» What is expected
In the entries below, every line with the string "quad" is to be reported.

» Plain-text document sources
# # # # #

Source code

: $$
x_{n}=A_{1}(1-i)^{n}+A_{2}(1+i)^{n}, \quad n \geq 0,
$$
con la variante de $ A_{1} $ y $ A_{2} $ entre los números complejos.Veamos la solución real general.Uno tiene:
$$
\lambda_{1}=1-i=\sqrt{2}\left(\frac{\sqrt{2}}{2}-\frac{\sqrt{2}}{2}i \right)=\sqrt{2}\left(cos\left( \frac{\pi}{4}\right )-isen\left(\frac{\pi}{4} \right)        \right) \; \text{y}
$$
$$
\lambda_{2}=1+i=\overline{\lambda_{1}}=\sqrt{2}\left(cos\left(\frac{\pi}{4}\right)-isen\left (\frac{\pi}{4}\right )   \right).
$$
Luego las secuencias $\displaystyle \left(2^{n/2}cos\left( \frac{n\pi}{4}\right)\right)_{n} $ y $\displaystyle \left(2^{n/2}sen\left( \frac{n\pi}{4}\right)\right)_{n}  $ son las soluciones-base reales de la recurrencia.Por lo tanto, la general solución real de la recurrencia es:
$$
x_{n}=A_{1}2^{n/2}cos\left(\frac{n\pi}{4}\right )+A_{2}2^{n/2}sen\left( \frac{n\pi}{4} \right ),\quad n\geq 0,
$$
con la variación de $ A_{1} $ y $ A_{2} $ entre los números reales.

# # # # #

» Worked solution
x_{n}=A_{1}(1-i)^{n}+A_{2}(1+i)^{n}, \quad n \geq 0,
x_{n}=A_{1}2^{n/2}cos\left(\frac{n\pi}{4}\right )+A_{2}2^{n/2}sen\left( \frac{n\pi}{4} \right ),\quad n\geq 0,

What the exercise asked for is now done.